Excerpted data:
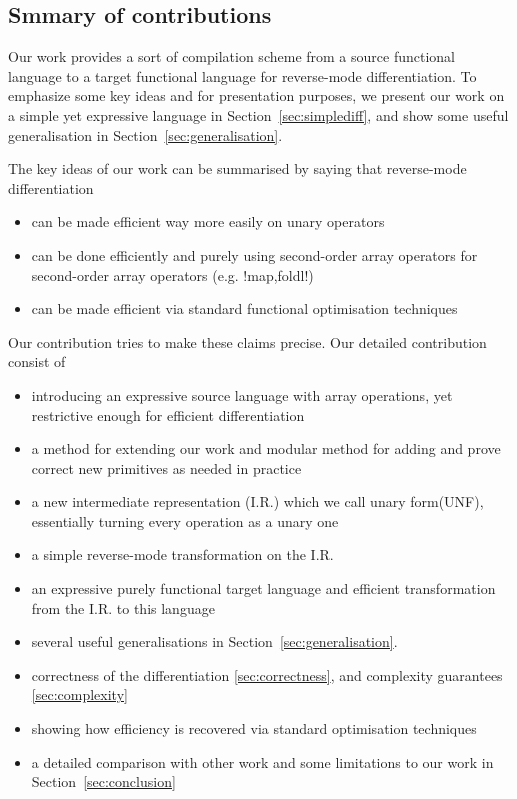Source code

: \subsection{Smmary of contributions}

Our work provides a sort of compilation scheme from a source functional language to a target functional language for reverse-mode differentiation.
To emphasize some key ideas and for presentation purposes, we present our work on a simple yet expressive language in Section~\ref{sec:simplediff}, 
and show some useful generalisation in Section~\ref{sec:generalisation}. 

The key ideas of our work can be summarised by saying that reverse-mode differentiation
\begin{itemize}
   \item can be made efficient way more easily on unary operators
   \item can be done efficiently and purely using second-order array operators for second-order array operators (e.g. !map,foldl!) 
   \item can be made efficient via standard functional optimisation techniques
\end{itemize}

Our contribution tries to make these claims precise. Our detailed  contribution consist of
\begin{itemize}
    \item introducing an expressive source language with array operations, yet restrictive enough for efficient differentiation
    \item a method for extending our work and modular method for adding and prove correct new primitives as needed in practice 
    \item a new intermediate representation (I.R.) which we call unary form(UNF), essentially turning every operation as a unary one
    \item a simple reverse-mode transformation on the I.R.
    \item an expressive purely functional target language and efficient transformation from the I.R. to this language
    \item several useful generalisations in Section~\ref{sec:generalisation}. 
    \item correctness of the differentiation \ref{sec:correctness}, and complexity guarantees \ref{sec:complexity}
    \item showing how efficiency  is recovered via standard optimisation techniques
    \item a detailed comparison with other work and some limitations to our work in Section~\ref{sec:conclusion}
\end{itemize}

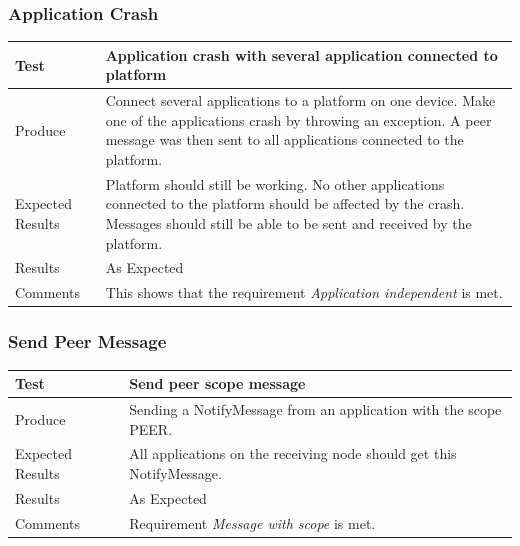 \subsubsection{Application Crash}
\begin{center}
    \begin{tabular}{ | l | p{12cm} |}
    \hline
    Test 	 				& 		 Application crash with several application connected to platform\\ \hline
	Produce  				& 		 Connect several applications to a platform on one device. Make one of the applications crash by throwing an exception. A peer message was then sent to all applications connected to the platform.\\ \hline
	Expected Results  		& 		 Platform should still be working. No other applications connected to the platform should be affected by the crash. Messages should still be able to be sent and received by the platform.\\ \hline
	Results 				& 		 As Expected\\ \hline
	Comments				& 		 This shows that the requirement \emph{Application independent} is met.\\ \hline
    \end{tabular}
\end{center}

\subsubsection{Send Peer Message}
\begin{center}
    \begin{tabular}{ | l | p{12cm} |}
    \hline
    Test 	 				& 		 Send peer scope message\\ \hline
	Produce  				& 		 Sending a NotifyMessage from an application with the scope PEER. \\ \hline
	Expected Results  		& 		 All applications on the receiving node should get this NotifyMessage.\\ \hline
	Results 				& 		 As Expected\\ \hline
	Comments				& 		 Requirement \emph{Message with scope} is met.\\ \hline
    \end{tabular}
\end{center}

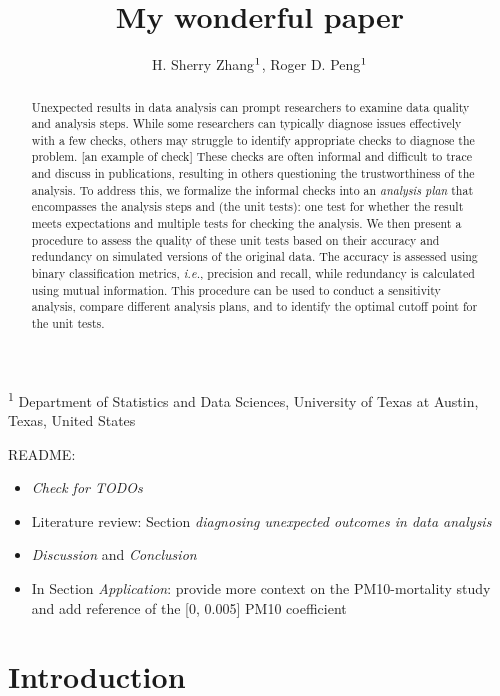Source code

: \documentclass[
  12pt,
]{interact}
\title{My wonderful paper}
\author{H. Sherry Zhang$\textsuperscript{1}$, Roger D.
Peng$\textsuperscript{1}$}
\providecommand{\tightlist}{%
  \setlength{\itemsep}{0pt}\setlength{\parskip}{0pt}}\usepackage{longtable,booktabs,array}
\begin{document}
\captionsetup{labelsep=space}
\maketitle
\textsuperscript{1} Department of Statistics and Data
Sciences, University of Texas at Austin, Texas, United States
\begin{abstract}
Unexpected results in data analysis can prompt researchers to examine
data quality and analysis steps. While some researchers can typically
diagnose issues effectively with a few checks, others may struggle to
identify appropriate checks to diagnose the problem. {[}an example of
check{]} These checks are often informal and difficult to trace and
discuss in publications, resulting in others questioning the
trustworthiness of the analysis. To address this, we formalize the
informal checks into an \emph{analysis plan} that encompasses the
analysis steps and (the unit tests): one test for whether the result
meets expectations and multiple tests for checking the analysis. We then
present a procedure to assess the quality of these unit tests based on
their accuracy and redundancy on simulated versions of the original
data. The accuracy is assessed using binary classification metrics,
\emph{i.e.}, precision and recall, while redundancy is calculated using
mutual information. This procedure can be used to conduct a sensitivity
analysis, compare different analysis plans, and to identify the optimal
cutoff point for the unit tests.
\end{abstract}


README:

\begin{itemize}
\tightlist
\item
  \emph{Check for TODOs}
\item
  Literature review: Section \emph{diagnosing unexpected outcomes in
  data analysis}
\item
  \emph{Discussion} and \emph{Conclusion}
\item
  In Section \emph{Application}: provide more context on the
  PM10-mortality study and add reference of the {[}0, 0.005{]} PM10
  coefficient
\end{itemize}

\newpage

\section{Introduction}\label{introduction}
\end{document}
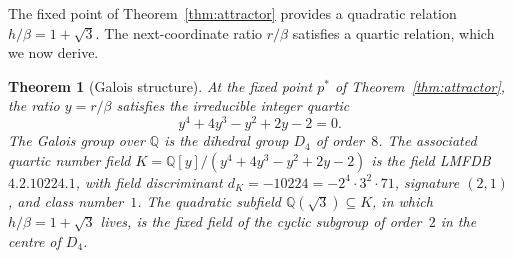 \documentclass[11pt,reqno]{amsart}
\theoremstyle{plain}
\newtheorem{theorem}{Theorem}
\theoremstyle{definition}
\theoremstyle{remark}
\newcommand{\Q}{\mathbb{Q}}
\begin{document}
The fixed point of Theorem~\ref{thm:attractor} provides a
quadratic relation $h/\beta=1+\sqrt{3}$. The next-coordinate
ratio $r/\beta$ satisfies a quartic relation, which we now derive.

\begin{theorem}[Galois structure]\label{thm:galois}
At the fixed point $p^{*}$ of Theorem~\ref{thm:attractor}, the
ratio $y=r/\beta$ satisfies the irreducible integer quartic
\begin{equation}\label{eq:quartic}
y^{4}+4y^{3}-y^{2}+2y-2=0.
\end{equation}
The Galois group over $\Q$ is the dihedral group $D_{4}$ of
order~$8$. The associated quartic number field
$K=\Q[y]/(y^{4}+4y^{3}-y^{2}+2y-2)$ is the field LMFDB
\textnumero $4.2.10224.1$, with field discriminant
$d_{K}=-10224=-2^{4}\cdot 3^{2}\cdot 71$, signature $(2,1)$, and
class number~$1$. The quadratic subfield $\Q(\sqrt{3})\subseteq K$,
in which $h/\beta=1+\sqrt{3}$ lives, is the fixed field of the
cyclic subgroup of order~$2$ in the centre of $D_{4}$.
\end{theorem}
\end{document}
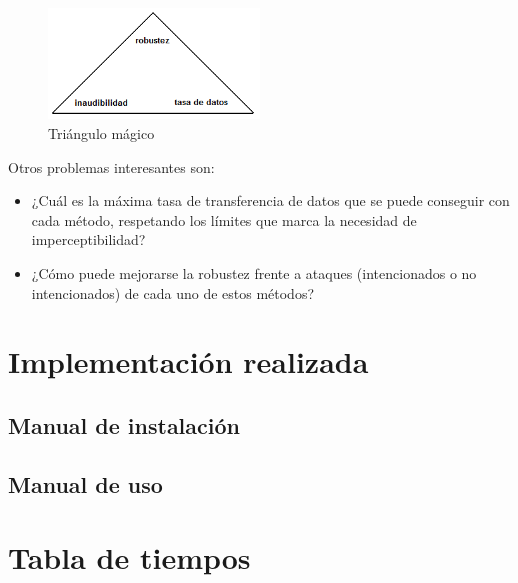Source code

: \documentclass[12pt]{article}
\begin{document}
\begin{figure}[h]
  \centering
    \includegraphics[width=0.5\textwidth]{img/magictriangle}
  \caption{Triángulo mágico}
  \label{magictriangle}
\end{figure}

Otros problemas interesantes son:

\begin{itemize}

\item ¿Cuál es la máxima tasa de transferencia de datos que se puede conseguir con cada método, respetando los límites que marca la necesidad de imperceptibilidad?

\item ¿Cómo puede mejorarse la robustez frente a ataques (intencionados o no intencionados) de cada uno de estos métodos?

\end{itemize}

\newpage
\section{Implementación realizada}

\subsection{Manual de instalación}

\subsection{Manual de uso}

\newpage
\section{Tabla de tiempos}
\end{document}

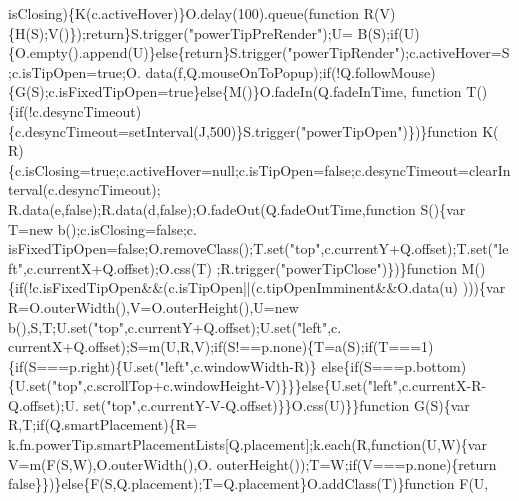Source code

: \begin{DoxyCode}
{      isClosing)\{K(c.activeHover)\}O.delay(100).queue(\textcolor{keyword}{function} R(V)\{H(S);V()\});\textcolor{keywordflow}{return}\}S.trigger(\textcolor{stringliteral}{"powerTipPreRender"});U=
      B(S);\textcolor{keywordflow}{if}(U)\{O.empty().append(U)\}\textcolor{keywordflow}{else}\{\textcolor{keywordflow}{return}\}S.trigger(\textcolor{stringliteral}{"powerTipRender"});c.activeHover=S;c.isTipOpen=\textcolor{keyword}{true};O.
      data(f,Q.mouseOnToPopup);\textcolor{keywordflow}{if}(!Q.followMouse)\{G(S);c.isFixedTipOpen=\textcolor{keyword}{true}\}\textcolor{keywordflow}{else}\{M()\}O.fadeIn(Q.fadeInTime,\textcolor{keyword}{
      function} T()\{\textcolor{keywordflow}{if}(!c.desyncTimeout)\{c.desyncTimeout=setInterval(J,500)\}S.trigger(\textcolor{stringliteral}{"powerTipOpen"})\})\}\textcolor{keyword}{function} K(
      R)\{c.isClosing=\textcolor{keyword}{true};c.activeHover=null;c.isTipOpen=\textcolor{keyword}{false};c.desyncTimeout=clearInterval(c.desyncTimeout);
      R.data(e,\textcolor{keyword}{false});R.data(d,\textcolor{keyword}{false});O.fadeOut(Q.fadeOutTime,\textcolor{keyword}{function} S()\{var T=\textcolor{keyword}{new} b();c.isClosing=\textcolor{keyword}{false};c.
      isFixedTipOpen=\textcolor{keyword}{false};O.removeClass();T.set(\textcolor{stringliteral}{"top"},c.currentY+Q.offset);T.set(\textcolor{stringliteral}{"left"},c.currentX+Q.offset);O.css(T)
      ;R.trigger(\textcolor{stringliteral}{"powerTipClose"})\})\}\textcolor{keyword}{function} M()\{\textcolor{keywordflow}{if}(!c.isFixedTipOpen&&(c.isTipOpen||(c.tipOpenImminent&&O.data(u)
      )))\{var R=O.outerWidth(),V=O.outerHeight(),U=\textcolor{keyword}{new} b(),S,T;U.set(\textcolor{stringliteral}{"top"},c.currentY+Q.offset);U.set(\textcolor{stringliteral}{"left"},c.
      currentX+Q.offset);S=m(U,R,V);\textcolor{keywordflow}{if}(S!==p.none)\{T=a(S);\textcolor{keywordflow}{if}(T===1)\{\textcolor{keywordflow}{if}(S===p.right)\{U.set(\textcolor{stringliteral}{"left"},c.windowWidth-R)\}\textcolor{keywordflow}{
      else}\{\textcolor{keywordflow}{if}(S===p.bottom)\{U.set(\textcolor{stringliteral}{"top"},c.scrollTop+c.windowHeight-V)\}\}\}\textcolor{keywordflow}{else}\{U.set(\textcolor{stringliteral}{"left"},c.currentX-R-Q.offset);U.
      set(\textcolor{stringliteral}{"top"},c.currentY-V-Q.offset)\}\}O.css(U)\}\}\textcolor{keyword}{function} G(S)\{var R,T;\textcolor{keywordflow}{if}(Q.smartPlacement)\{R=
      k.fn.powerTip.smartPlacementLists[Q.placement];k.each(R,\textcolor{keyword}{function}(U,W)\{var V=m(F(S,W),O.outerWidth(),O.
      outerHeight());T=W;\textcolor{keywordflow}{if}(V===p.none)\{\textcolor{keywordflow}{return} \textcolor{keyword}{false}\}\})\}\textcolor{keywordflow}{else}\{F(S,Q.placement);T=Q.placement\}O.addClass(T)\}\textcolor{keyword}{function} F(U,
}
\end{DoxyCode}
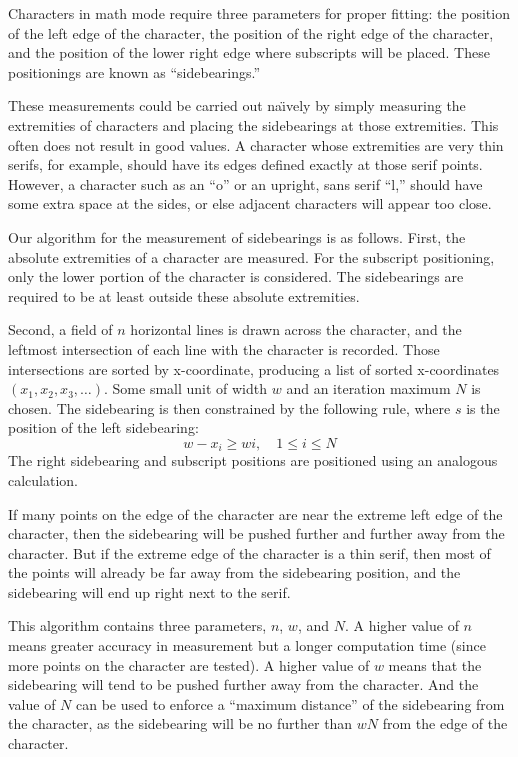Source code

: 
Characters in math mode require three parameters for proper fitting: the
position of the left edge of the character, the position of the right edge of
the character, and the position of the lower right edge where subscripts will be
placed. These positionings are known as ``sidebearings.''

These measurements could be carried out na\"\i vely by simply measuring the
extremities of characters and placing the sidebearings at those extremities.
This often does not result in good values. A character whose extremities are
very thin serifs, for example, should have its edges defined exactly at those
serif points. However, a character such as an ``o'' or an upright, sans serif
``\textsf{l},'' should have some extra space at the sides, or else adjacent
characters will appear too close.

Our algorithm for the measurement of sidebearings is as follows. First, the
absolute extremities of a character are measured. For the subscript positioning,
only the lower portion of the character is considered. The sidebearings are
required to be at least outside these absolute extremities.

Second, a field of $n$ horizontal lines is drawn across the character, and
the leftmost intersection of each line with the character is recorded. Those
intersections are sorted by x-coordinate, producing a list of sorted
x-coordinates $(x_1, x_2, x_3,\ldots)$. Some small unit of width $w$ and an
iteration maximum $N$ is chosen. The sidebearing is then constrained by the
following rule, where $s$ is the position of the left sidebearing:
\[
w-x_i \ge wi,\quad 1 \le i \le N
\]
The right sidebearing and subscript positions are positioned using an analogous
calculation.

If many points on the edge of the character are near the extreme left edge of
the character, then the sidebearing will be pushed further and further away from
the character. But if the extreme edge of the character is a thin serif, then
most of the points will already be far away from the sidebearing position, and
the sidebearing will end up right next to the serif.

This algorithm contains three parameters, $n$, $w$, and $N$. A higher value of
$n$ means greater accuracy in measurement but a longer computation time (since
more points on the character are tested). A higher value of $w$ means that the
sidebearing will tend to be pushed further away from the character. And the
value of $N$ can be used to enforce a ``maximum distance'' of the sidebearing
from the character, as the sidebearing will be no further than $wN$ from the
edge of the character.

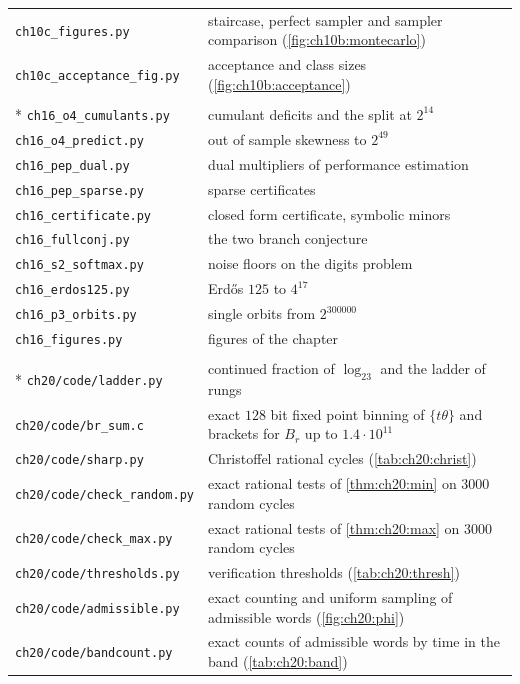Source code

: {\begin{longtable}{@{}l>{\raggedright\arraybackslash}p{}@{}}
\texttt{ch10c\_figures.py} & staircase, perfect sampler and sampler comparison (\cref{fig:ch10b:montecarlo}) \\
\texttt{ch10c\_acceptance\_fig.py} & acceptance and class sizes (\cref{fig:ch10b:acceptance}) \\
\addlinespace[4pt]
\multicolumn{2}{@{}l}{\itshape\Cref{chap:progress}} \\*
\texttt{ch16\_o4\_cumulants.py} & cumulant deficits and the split at $2^{14}$ \\
\texttt{ch16\_o4\_predict.py} & out of sample skewness to $2^{49}$ \\
\texttt{ch16\_pep\_dual.py} & dual multipliers of performance estimation \\
\texttt{ch16\_pep\_sparse.py} & sparse certificates \\
\texttt{ch16\_certificate.py} & closed form certificate, symbolic minors \\
\texttt{ch16\_fullconj.py} & the two branch conjecture \\
\texttt{ch16\_s2\_softmax.py} & noise floors on the digits problem \\
\texttt{ch16\_erdos125.py} & Erd\H{o}s $125$ to $4^{17}$ \\
\texttt{ch16\_p3\_orbits.py} & single orbits from $2^{300000}$ \\
\texttt{ch16\_figures.py} & figures of the chapter \\
\addlinespace[4pt]
\multicolumn{2}{@{}l}{\itshape\Cref{chap:missed}} \\*
\texttt{ch20/code/ladder.py} & continued fraction of $\log_23$ and the ladder of rungs \\
\texttt{ch20/code/br\_sum.c} & exact $128$ bit fixed point binning of $\{t\theta\}$ and brackets for $B_r$ up to $1.4\cdot10^{11}$ \\
\texttt{ch20/code/sharp.py} & Christoffel rational cycles (\cref{tab:ch20:christ}) \\
\texttt{ch20/code/check\_random.py} & exact rational tests of \cref{thm:ch20:min} on $3000$ random cycles \\
\texttt{ch20/code/check\_max.py} & exact rational tests of \cref{thm:ch20:max} on $3000$ random cycles \\
\texttt{ch20/code/thresholds.py} & verification thresholds (\cref{tab:ch20:thresh}) \\
\texttt{ch20/code/admissible.py} & exact counting and uniform sampling of admissible words (\cref{fig:ch20:phi}) \\
\texttt{ch20/code/bandcount.py} & exact counts of admissible words by time in the band (\cref{tab:ch20:band}) \\

\end{longtable}}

Required work: Report each line in the entries where the string "return" occurs.

Result of this task:
{      isClosing)\{K(c.activeHover)\}O.delay(100).queue(\textcolor{keyword}{function} R(V)\{H(S);V()\});\textcolor{keywordflow}{return}\}S.trigger(\textcolor{stringliteral}{"powerTipPreRender"});U=
      B(S);\textcolor{keywordflow}{if}(U)\{O.empty().append(U)\}\textcolor{keywordflow}{else}\{\textcolor{keywordflow}{return}\}S.trigger(\textcolor{stringliteral}{"powerTipRender"});c.activeHover=S;c.isTipOpen=\textcolor{keyword}{true};O.
      outerHeight());T=W;\textcolor{keywordflow}{if}(V===p.none)\{\textcolor{keywordflow}{return} \textcolor{keyword}{false}\}\})\}\textcolor{keywordflow}{else}\{F(S,Q.placement);T=Q.placement\}O.addClass(T)\}\textcolor{keyword}{function} F(U,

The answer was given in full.